THE DATA section start

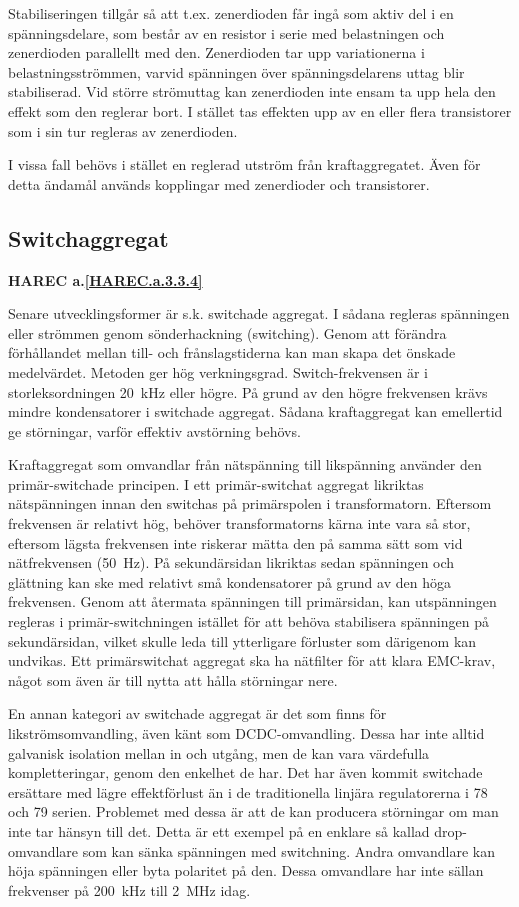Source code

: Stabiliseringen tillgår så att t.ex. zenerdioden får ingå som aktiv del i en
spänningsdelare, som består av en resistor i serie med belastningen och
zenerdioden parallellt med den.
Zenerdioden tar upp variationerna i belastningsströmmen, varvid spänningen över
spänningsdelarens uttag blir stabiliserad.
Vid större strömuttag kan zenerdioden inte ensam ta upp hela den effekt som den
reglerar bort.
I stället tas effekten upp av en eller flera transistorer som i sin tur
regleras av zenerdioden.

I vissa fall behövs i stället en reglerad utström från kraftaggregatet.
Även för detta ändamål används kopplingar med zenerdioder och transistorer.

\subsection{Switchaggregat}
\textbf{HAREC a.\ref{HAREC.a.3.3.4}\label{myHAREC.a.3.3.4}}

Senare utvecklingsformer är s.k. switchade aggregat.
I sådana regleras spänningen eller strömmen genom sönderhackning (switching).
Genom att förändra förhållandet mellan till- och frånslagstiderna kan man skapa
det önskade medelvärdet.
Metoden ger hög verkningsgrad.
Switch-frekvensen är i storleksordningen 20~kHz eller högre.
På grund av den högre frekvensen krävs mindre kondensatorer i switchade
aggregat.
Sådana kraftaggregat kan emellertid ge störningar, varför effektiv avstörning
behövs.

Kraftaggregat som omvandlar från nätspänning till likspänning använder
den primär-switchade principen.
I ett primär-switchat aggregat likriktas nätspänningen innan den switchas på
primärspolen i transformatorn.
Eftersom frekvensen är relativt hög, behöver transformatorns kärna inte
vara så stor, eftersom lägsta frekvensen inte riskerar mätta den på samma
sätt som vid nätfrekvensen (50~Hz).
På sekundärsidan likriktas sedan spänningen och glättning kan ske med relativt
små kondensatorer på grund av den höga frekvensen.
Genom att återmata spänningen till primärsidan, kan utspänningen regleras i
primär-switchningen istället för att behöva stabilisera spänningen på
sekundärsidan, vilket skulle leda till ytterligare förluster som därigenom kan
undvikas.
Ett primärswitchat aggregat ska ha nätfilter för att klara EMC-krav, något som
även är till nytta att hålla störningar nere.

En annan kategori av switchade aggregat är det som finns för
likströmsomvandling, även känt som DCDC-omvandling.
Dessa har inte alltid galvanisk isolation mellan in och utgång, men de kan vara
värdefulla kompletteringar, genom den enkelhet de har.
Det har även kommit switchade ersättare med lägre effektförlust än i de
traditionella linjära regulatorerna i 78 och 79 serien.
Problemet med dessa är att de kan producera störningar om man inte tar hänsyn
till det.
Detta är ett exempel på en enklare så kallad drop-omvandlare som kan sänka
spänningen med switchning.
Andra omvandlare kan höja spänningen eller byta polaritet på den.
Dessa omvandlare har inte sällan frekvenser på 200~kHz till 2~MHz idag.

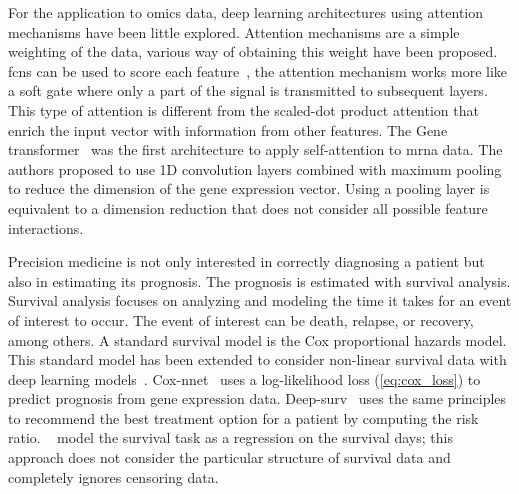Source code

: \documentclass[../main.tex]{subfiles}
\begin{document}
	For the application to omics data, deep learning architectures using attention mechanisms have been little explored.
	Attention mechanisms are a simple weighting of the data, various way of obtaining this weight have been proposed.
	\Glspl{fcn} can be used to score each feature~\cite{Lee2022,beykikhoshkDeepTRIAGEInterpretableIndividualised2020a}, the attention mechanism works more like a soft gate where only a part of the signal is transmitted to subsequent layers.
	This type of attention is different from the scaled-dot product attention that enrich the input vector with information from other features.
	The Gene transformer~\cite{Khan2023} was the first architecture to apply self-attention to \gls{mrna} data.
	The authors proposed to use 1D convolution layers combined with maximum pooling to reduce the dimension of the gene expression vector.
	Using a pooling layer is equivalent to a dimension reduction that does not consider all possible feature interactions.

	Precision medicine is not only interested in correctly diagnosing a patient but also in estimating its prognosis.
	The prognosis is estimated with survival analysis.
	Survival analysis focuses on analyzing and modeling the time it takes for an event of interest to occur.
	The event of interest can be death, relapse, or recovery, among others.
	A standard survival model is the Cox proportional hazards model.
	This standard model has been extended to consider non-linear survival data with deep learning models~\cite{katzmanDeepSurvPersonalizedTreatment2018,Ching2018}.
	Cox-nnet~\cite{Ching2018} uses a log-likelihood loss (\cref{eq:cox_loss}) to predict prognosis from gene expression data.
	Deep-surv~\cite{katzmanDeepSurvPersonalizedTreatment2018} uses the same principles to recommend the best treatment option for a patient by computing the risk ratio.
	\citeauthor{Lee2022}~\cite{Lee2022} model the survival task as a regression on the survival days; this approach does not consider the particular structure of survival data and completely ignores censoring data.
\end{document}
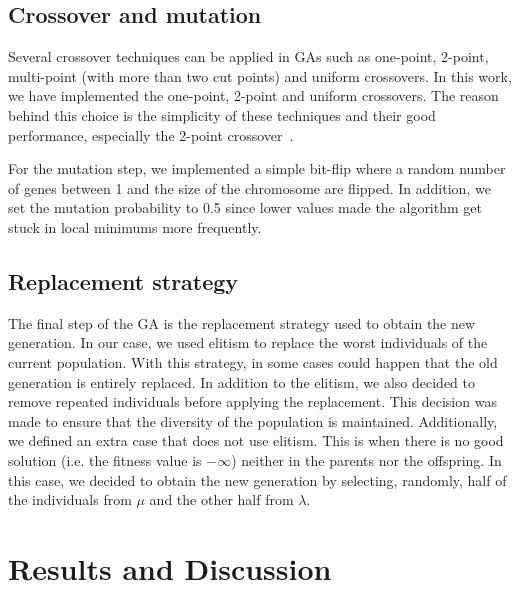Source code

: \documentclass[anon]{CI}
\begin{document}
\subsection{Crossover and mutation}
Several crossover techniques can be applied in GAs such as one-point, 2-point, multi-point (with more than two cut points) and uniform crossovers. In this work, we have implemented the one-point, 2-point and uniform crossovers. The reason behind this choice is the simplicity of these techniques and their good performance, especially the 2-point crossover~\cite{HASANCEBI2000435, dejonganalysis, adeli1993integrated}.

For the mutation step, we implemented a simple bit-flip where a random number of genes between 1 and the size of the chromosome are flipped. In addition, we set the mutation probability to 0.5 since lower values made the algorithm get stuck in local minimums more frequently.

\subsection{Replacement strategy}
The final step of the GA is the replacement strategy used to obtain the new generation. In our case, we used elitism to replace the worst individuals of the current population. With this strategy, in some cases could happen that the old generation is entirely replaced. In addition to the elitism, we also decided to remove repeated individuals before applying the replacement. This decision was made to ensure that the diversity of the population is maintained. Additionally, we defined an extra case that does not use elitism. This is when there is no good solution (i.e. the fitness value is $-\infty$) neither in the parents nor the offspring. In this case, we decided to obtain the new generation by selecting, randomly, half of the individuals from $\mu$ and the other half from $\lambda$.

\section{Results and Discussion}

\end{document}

THE DATA section end

→ EXERCISE
Return the records above exactly as written, but without any of the pictures.

→ RESPONSE FOR THIS EXERCISE
Source code

: Stabiliseringen tillgår så att t.ex. zenerdioden får ingå som aktiv del i en
spänningsdelare, som består av en resistor i serie med belastningen och
zenerdioden parallellt med den.
Zenerdioden tar upp variationerna i belastningsströmmen, varvid spänningen över
spänningsdelarens uttag blir stabiliserad.
Vid större strömuttag kan zenerdioden inte ensam ta upp hela den effekt som den
reglerar bort.
I stället tas effekten upp av en eller flera transistorer som i sin tur
regleras av zenerdioden.

I vissa fall behövs i stället en reglerad utström från kraftaggregatet.
Även för detta ändamål används kopplingar med zenerdioder och transistorer.

\subsection{Switchaggregat}
\textbf{HAREC a.\ref{HAREC.a.3.3.4}\label{myHAREC.a.3.3.4}}

Senare utvecklingsformer är s.k. switchade aggregat.
I sådana regleras spänningen eller strömmen genom sönderhackning (switching).
Genom att förändra förhållandet mellan till- och frånslagstiderna kan man skapa
det önskade medelvärdet.
Metoden ger hög verkningsgrad.
Switch-frekvensen är i storleksordningen 20~kHz eller högre.
På grund av den högre frekvensen krävs mindre kondensatorer i switchade
aggregat.
Sådana kraftaggregat kan emellertid ge störningar, varför effektiv avstörning
behövs.

Kraftaggregat som omvandlar från nätspänning till likspänning använder
den primär-switchade principen.
I ett primär-switchat aggregat likriktas nätspänningen innan den switchas på
primärspolen i transformatorn.
Eftersom frekvensen är relativt hög, behöver transformatorns kärna inte
vara så stor, eftersom lägsta frekvensen inte riskerar mätta den på samma
sätt som vid nätfrekvensen (50~Hz).
På sekundärsidan likriktas sedan spänningen och glättning kan ske med relativt
små kondensatorer på grund av den höga frekvensen.
Genom att återmata spänningen till primärsidan, kan utspänningen regleras i
primär-switchningen istället för att behöva stabilisera spänningen på
sekundärsidan, vilket skulle leda till ytterligare förluster som därigenom kan
undvikas.
Ett primärswitchat aggregat ska ha nätfilter för att klara EMC-krav, något som
även är till nytta att hålla störningar nere.

En annan kategori av switchade aggregat är det som finns för
likströmsomvandling, även känt som DCDC-omvandling.
Dessa har inte alltid galvanisk isolation mellan in och utgång, men de kan vara
värdefulla kompletteringar, genom den enkelhet de har.
Det har även kommit switchade ersättare med lägre effektförlust än i de
traditionella linjära regulatorerna i 78 och 79 serien.
Problemet med dessa är att de kan producera störningar om man inte tar hänsyn
till det.
Detta är ett exempel på en enklare så kallad drop-omvandlare som kan sänka
spänningen med switchning.
Andra omvandlare kan höja spänningen eller byta polaritet på den.
Dessa omvandlare har inte sällan frekvenser på 200~kHz till 2~MHz idag.

Source code

: \documentclass[../main.tex]{subfiles}
\begin{document}
	For the application to omics data, deep learning architectures using attention mechanisms have been little explored.
	Attention mechanisms are a simple weighting of the data, various way of obtaining this weight have been proposed.
	\Glspl{fcn} can be used to score each feature~\cite{Lee2022,beykikhoshkDeepTRIAGEInterpretableIndividualised2020a}, the attention mechanism works more like a soft gate where only a part of the signal is transmitted to subsequent layers.
	This type of attention is different from the scaled-dot product attention that enrich the input vector with information from other features.
	The Gene transformer~\cite{Khan2023} was the first architecture to apply self-attention to \gls{mrna} data.
	The authors proposed to use 1D convolution layers combined with maximum pooling to reduce the dimension of the gene expression vector.
	Using a pooling layer is equivalent to a dimension reduction that does not consider all possible feature interactions.

	Precision medicine is not only interested in correctly diagnosing a patient but also in estimating its prognosis.
	The prognosis is estimated with survival analysis.
	Survival analysis focuses on analyzing and modeling the time it takes for an event of interest to occur.
	The event of interest can be death, relapse, or recovery, among others.
	A standard survival model is the Cox proportional hazards model.
	This standard model has been extended to consider non-linear survival data with deep learning models~\cite{katzmanDeepSurvPersonalizedTreatment2018,Ching2018}.
	Cox-nnet~\cite{Ching2018} uses a log-likelihood loss (\cref{eq:cox_loss}) to predict prognosis from gene expression data.
	Deep-surv~\cite{katzmanDeepSurvPersonalizedTreatment2018} uses the same principles to recommend the best treatment option for a patient by computing the risk ratio.
	\citeauthor{Lee2022}~\cite{Lee2022} model the survival task as a regression on the survival days; this approach does not consider the particular structure of survival data and completely ignores censoring data.
\end{document}
Source code

: \documentclass[anon]{CI}
\begin{document}
\subsection{Crossover and mutation}
Several crossover techniques can be applied in GAs such as one-point, 2-point, multi-point (with more than two cut points) and uniform crossovers. In this work, we have implemented the one-point, 2-point and uniform crossovers. The reason behind this choice is the simplicity of these techniques and their good performance, especially the 2-point crossover~\cite{HASANCEBI2000435, dejonganalysis, adeli1993integrated}.

For the mutation step, we implemented a simple bit-flip where a random number of genes between 1 and the size of the chromosome are flipped. In addition, we set the mutation probability to 0.5 since lower values made the algorithm get stuck in local minimums more frequently.

\subsection{Replacement strategy}
The final step of the GA is the replacement strategy used to obtain the new generation. In our case, we used elitism to replace the worst individuals of the current population. With this strategy, in some cases could happen that the old generation is entirely replaced. In addition to the elitism, we also decided to remove repeated individuals before applying the replacement. This decision was made to ensure that the diversity of the population is maintained. Additionally, we defined an extra case that does not use elitism. This is when there is no good solution (i.e. the fitness value is $-\infty$) neither in the parents nor the offspring. In this case, we decided to obtain the new generation by selecting, randomly, half of the individuals from $\mu$ and the other half from $\lambda$.

\section{Results and Discussion}

\end{document}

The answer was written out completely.